Esta presión comercial por un tema hídrico ha generado una nueva tensión en la relación bilateral, obligando a ambos gobiernos a negociar para evitar una escalada. En una publicación en su red social Truth Social, Trump acusó a México de violar el acuerdo, afirmando que el país ha acumulado un déficit de más de mil millones de metros cúbicos en los últimos cinco años.

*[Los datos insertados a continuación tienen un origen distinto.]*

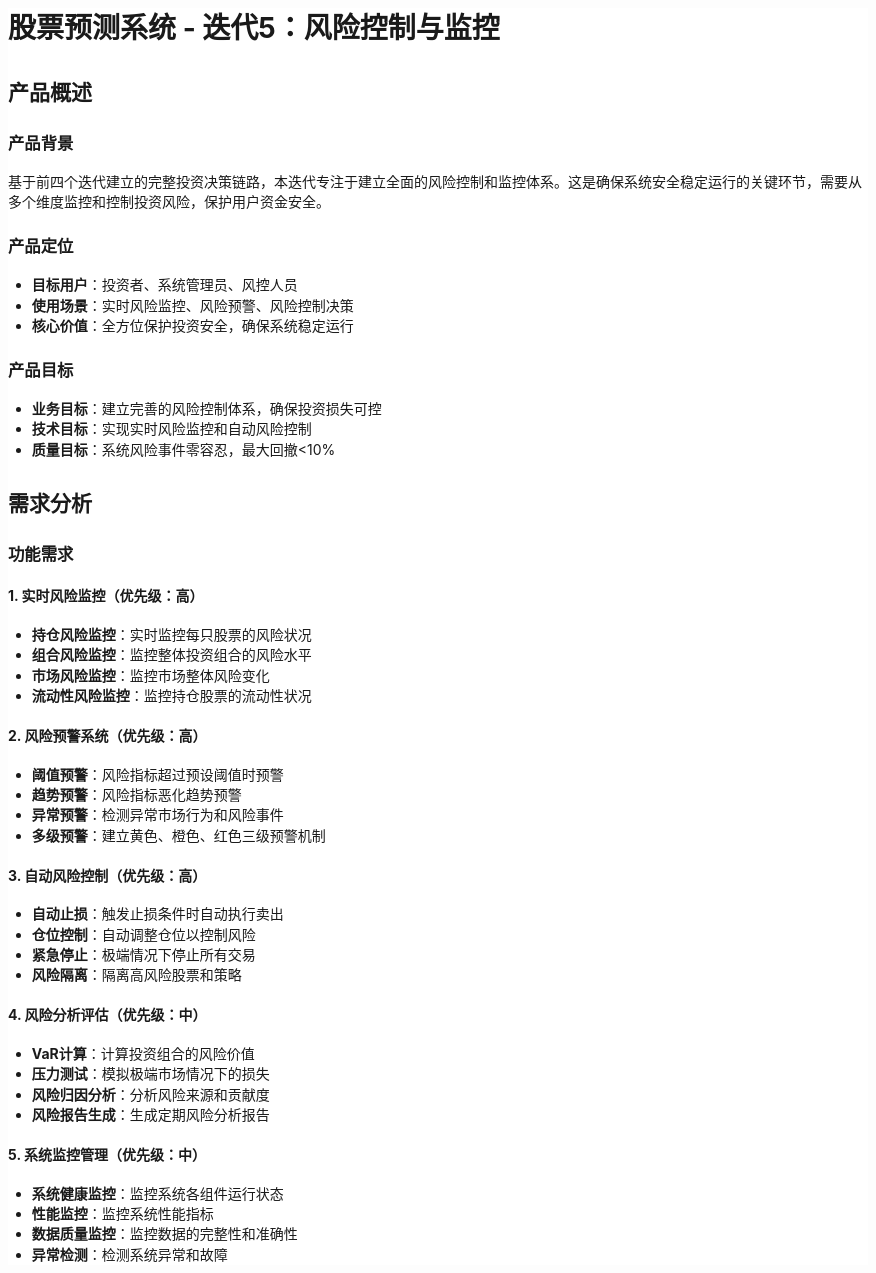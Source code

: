 # 股票预测系统 - 迭代5：风险控制与监控

## 产品概述

### 产品背景
基于前四个迭代建立的完整投资决策链路，本迭代专注于建立全面的风险控制和监控体系。这是确保系统安全稳定运行的关键环节，需要从多个维度监控和控制投资风险，保护用户资金安全。

### 产品定位
- **目标用户**：投资者、系统管理员、风控人员
- **使用场景**：实时风险监控、风险预警、风险控制决策
- **核心价值**：全方位保护投资安全，确保系统稳定运行

### 产品目标
- **业务目标**：建立完善的风险控制体系，确保投资损失可控
- **技术目标**：实现实时风险监控和自动风险控制
- **质量目标**：系统风险事件零容忍，最大回撤<10%

## 需求分析

### 功能需求

#### 1. 实时风险监控（优先级：高）
- **持仓风险监控**：实时监控每只股票的风险状况
- **组合风险监控**：监控整体投资组合的风险水平
- **市场风险监控**：监控市场整体风险变化
- **流动性风险监控**：监控持仓股票的流动性状况

#### 2. 风险预警系统（优先级：高）
- **阈值预警**：风险指标超过预设阈值时预警
- **趋势预警**：风险指标恶化趋势预警
- **异常预警**：检测异常市场行为和风险事件
- **多级预警**：建立黄色、橙色、红色三级预警机制

#### 3. 自动风险控制（优先级：高）
- **自动止损**：触发止损条件时自动执行卖出
- **仓位控制**：自动调整仓位以控制风险
- **紧急停止**：极端情况下停止所有交易
- **风险隔离**：隔离高风险股票和策略

#### 4. 风险分析评估（优先级：中）
- **VaR计算**：计算投资组合的风险价值
- **压力测试**：模拟极端市场情况下的损失
- **风险归因分析**：分析风险来源和贡献度
- **风险报告生成**：生成定期风险分析报告

#### 5. 系统监控管理（优先级：中）
- **系统健康监控**：监控系统各组件运行状态
- **性能监控**：监控系统性能指标
- **数据质量监控**：监控数据的完整性和准确性
- **异常检测**：检测系统异常和故障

Exigió la liberación de más de 200 millones de metros cúbicos antes de finales de año, argumentando que la demora “está perjudicando gravemente nuestros hermosos cultivos y ganado de Texas”.

La amenaza fue contundente: “Por eso he autorizado la documentación para imponer un arancel del 5 por ciento a México si no libera el agua inmediatamente”.

El tratado estipula que México debe enviar a Estados Unidos un promedio de 432 millones de metros cúbicos anuales de agua del Río Bravo, mientras que Estados Unidos envía a México mil 850 millones de metros cúbicos del Río Colorado. El gobierno mexicano ha respondido que el incumplimiento se debe a una “sequía extraordinaria” que afecta al país y que el propio tratado contempla que los faltantes por sequía se pueden reponer en el ciclo siguiente. La presidenta Claudia Sheinbaum y la Secretaría de Relaciones Exteriores (SRE) han confirmado que se mantienen negociaciones con sus contrapartes estadounidenses, buscando “el mejor acuerdo posible” que respete el derecho humano al agua para las ciudades mexicanas y considere las limitaciones de infraestructura.